The Environment Agency is planning to implement a controversial overhaul to its pollution response operations as it admits a surge in pollution incidents driven by climate change is “overwhelming” its depleted staff, according to documents seen by Unearthed.

This comes as new data obtained by Unearthed under freedom of information rules shows the teams tasked with responding to pollution incidents have seen their numbers decline by 15% since 2015, even as the Agency’s budget and staffing has risen in that time.

The new system, set to be introduced in April, will see all reporting of pollution incidents handled by a communications team rather than frontline officers. The EA told Unearthed these changes will not apply to water pollution.

Only pollution incidents determined to be among the most serious will be assigned to environment managers — making official an apparent informal policy Unearthed revealed in 2018.

In a January message to staff seen by Unearthed, the Environment Agency acknowledged it expects to face an increase in pollution incidents due to climate change, population growth, and a reduction in the number of environment officers employed by the agency. 

“Due to various factors such as climate change, seeing our [Environment Officer] numbers reduce over time and a growing population, the number of incidents we respond to is likely to increase,” the message said.

“The workload is overwhelming some of our colleagues and we cannot ignore that.
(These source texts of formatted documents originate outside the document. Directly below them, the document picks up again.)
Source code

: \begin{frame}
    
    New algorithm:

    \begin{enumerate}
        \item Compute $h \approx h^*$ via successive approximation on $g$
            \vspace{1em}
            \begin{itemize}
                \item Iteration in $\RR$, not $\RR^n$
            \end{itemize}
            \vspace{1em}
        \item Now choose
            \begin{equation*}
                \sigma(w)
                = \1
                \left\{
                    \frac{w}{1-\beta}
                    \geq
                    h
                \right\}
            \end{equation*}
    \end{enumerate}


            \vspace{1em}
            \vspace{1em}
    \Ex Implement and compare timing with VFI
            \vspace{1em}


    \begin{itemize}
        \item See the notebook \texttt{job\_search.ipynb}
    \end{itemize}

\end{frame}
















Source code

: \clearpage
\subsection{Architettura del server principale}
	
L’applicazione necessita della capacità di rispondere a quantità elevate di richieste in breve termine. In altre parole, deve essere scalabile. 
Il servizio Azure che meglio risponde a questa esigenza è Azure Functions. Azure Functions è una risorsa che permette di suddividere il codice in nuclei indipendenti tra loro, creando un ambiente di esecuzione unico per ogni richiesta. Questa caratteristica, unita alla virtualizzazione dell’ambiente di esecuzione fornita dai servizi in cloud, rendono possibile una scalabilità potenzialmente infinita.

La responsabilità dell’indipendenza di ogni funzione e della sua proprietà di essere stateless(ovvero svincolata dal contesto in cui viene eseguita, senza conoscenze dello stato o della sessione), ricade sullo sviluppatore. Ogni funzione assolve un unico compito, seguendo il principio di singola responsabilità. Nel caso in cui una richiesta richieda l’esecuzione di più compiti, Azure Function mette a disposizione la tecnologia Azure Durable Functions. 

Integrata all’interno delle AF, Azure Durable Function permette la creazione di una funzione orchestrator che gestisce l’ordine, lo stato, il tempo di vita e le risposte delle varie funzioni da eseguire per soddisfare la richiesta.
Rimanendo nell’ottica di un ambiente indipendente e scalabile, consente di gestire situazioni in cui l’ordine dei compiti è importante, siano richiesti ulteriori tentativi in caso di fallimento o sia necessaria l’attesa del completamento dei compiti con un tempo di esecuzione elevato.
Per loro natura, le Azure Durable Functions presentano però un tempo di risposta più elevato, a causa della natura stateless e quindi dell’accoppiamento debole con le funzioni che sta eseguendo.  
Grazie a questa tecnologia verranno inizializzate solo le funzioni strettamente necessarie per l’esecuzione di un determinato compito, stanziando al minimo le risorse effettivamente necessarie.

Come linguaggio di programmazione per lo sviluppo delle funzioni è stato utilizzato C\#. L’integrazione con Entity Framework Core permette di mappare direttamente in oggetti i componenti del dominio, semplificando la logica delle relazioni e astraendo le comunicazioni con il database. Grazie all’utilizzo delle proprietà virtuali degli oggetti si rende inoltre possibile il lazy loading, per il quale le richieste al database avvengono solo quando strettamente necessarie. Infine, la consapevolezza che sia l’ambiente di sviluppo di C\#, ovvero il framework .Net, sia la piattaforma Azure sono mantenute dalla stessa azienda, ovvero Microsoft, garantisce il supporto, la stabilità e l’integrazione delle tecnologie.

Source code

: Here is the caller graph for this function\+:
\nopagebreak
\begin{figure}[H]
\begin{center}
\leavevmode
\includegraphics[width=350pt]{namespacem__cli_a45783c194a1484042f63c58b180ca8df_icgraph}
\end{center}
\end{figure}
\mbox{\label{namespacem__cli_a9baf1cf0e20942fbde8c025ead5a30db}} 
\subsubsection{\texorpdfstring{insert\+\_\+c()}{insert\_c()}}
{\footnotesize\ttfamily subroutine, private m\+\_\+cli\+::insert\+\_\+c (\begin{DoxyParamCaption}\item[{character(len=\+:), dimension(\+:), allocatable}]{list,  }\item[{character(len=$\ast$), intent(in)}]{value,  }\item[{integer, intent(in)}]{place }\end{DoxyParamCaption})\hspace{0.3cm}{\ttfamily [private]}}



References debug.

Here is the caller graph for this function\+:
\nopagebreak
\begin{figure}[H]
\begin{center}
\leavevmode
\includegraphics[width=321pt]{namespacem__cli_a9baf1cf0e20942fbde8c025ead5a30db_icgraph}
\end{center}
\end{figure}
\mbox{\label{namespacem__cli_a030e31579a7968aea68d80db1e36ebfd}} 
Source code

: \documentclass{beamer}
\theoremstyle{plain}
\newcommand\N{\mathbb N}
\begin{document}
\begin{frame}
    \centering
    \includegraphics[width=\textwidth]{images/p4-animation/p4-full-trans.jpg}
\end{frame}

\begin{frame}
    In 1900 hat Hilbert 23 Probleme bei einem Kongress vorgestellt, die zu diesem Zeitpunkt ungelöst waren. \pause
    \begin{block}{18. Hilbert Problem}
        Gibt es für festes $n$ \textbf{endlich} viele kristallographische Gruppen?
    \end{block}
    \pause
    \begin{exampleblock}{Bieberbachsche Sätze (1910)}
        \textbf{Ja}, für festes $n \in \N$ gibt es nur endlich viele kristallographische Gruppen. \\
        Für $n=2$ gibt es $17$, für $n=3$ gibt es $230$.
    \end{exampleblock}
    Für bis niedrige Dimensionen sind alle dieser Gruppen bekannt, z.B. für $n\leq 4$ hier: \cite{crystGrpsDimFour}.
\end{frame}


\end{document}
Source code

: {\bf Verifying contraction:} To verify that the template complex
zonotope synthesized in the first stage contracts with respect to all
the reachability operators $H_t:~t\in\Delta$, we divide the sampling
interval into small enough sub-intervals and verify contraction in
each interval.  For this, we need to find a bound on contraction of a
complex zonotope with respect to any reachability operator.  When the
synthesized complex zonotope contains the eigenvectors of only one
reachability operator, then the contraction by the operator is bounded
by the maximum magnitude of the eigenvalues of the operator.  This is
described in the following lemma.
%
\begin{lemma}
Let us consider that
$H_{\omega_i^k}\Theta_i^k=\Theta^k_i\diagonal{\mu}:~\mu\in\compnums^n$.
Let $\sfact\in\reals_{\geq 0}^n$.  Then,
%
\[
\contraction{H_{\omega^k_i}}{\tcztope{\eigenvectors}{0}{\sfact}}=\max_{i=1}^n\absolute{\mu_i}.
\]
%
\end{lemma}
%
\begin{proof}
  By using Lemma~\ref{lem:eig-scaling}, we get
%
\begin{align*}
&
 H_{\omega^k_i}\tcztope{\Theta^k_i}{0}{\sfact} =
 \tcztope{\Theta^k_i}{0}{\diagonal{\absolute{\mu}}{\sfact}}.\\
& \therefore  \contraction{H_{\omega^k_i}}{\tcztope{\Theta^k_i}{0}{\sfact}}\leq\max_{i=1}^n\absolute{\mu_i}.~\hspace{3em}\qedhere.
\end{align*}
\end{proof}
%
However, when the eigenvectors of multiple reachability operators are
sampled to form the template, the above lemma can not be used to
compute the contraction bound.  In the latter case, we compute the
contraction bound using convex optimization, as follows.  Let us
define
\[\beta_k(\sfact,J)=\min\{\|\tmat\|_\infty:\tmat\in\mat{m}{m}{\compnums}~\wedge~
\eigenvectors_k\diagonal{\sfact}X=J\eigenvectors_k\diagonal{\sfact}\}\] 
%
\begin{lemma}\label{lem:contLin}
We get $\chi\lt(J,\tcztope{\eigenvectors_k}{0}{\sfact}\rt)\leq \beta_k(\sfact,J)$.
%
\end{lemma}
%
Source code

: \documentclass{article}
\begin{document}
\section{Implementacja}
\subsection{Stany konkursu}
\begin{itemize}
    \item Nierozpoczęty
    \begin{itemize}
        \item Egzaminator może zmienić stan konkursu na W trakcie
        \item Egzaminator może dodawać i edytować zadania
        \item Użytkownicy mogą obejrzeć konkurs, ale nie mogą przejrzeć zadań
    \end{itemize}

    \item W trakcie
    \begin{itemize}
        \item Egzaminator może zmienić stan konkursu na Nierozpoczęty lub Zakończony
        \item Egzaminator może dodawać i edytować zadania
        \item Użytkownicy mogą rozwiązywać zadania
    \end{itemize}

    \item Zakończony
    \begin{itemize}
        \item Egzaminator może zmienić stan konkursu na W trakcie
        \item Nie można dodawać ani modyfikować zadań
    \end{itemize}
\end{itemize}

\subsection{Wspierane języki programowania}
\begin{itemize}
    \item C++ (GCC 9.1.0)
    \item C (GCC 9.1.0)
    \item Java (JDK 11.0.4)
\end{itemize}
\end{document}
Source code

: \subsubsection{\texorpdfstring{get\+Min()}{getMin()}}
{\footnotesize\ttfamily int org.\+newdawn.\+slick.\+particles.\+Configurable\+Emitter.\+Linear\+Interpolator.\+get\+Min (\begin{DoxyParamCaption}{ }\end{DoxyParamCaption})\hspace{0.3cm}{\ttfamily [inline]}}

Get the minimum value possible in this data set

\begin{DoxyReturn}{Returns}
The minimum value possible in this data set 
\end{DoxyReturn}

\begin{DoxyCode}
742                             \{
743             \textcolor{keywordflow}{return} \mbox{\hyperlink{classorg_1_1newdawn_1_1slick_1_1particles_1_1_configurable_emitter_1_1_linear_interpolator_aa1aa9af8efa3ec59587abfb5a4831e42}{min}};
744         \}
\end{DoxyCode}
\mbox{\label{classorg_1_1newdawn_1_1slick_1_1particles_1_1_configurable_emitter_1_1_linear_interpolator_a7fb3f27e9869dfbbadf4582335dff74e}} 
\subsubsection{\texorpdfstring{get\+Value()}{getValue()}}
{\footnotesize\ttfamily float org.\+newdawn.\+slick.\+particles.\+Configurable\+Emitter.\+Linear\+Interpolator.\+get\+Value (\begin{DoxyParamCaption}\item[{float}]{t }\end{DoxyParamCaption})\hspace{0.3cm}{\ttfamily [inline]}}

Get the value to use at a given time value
“We are changing the way we have been handling incident reports so that it is a more positive experience to be a duty officer.”

However, the restructure has been heavily criticised by trade unions, which have warned the agency that pressing ahead with the changes would be “unacceptably risky.”

In a letter seen by Unearthed, leaders from Unison, GMB and Prospect said changes would involve “replacing arrangements known to work (though surely capable of improvement) with others which had not been properly tested.”

“The Agency’s leadership has decided to go ahead,” the unions conceded, “that’s their call, their risk, their responsibility.”

An EA spokesperson told Unearthed: “We take all reports of water pollution incidents extremely seriously and we are making no changes to the way we handle these.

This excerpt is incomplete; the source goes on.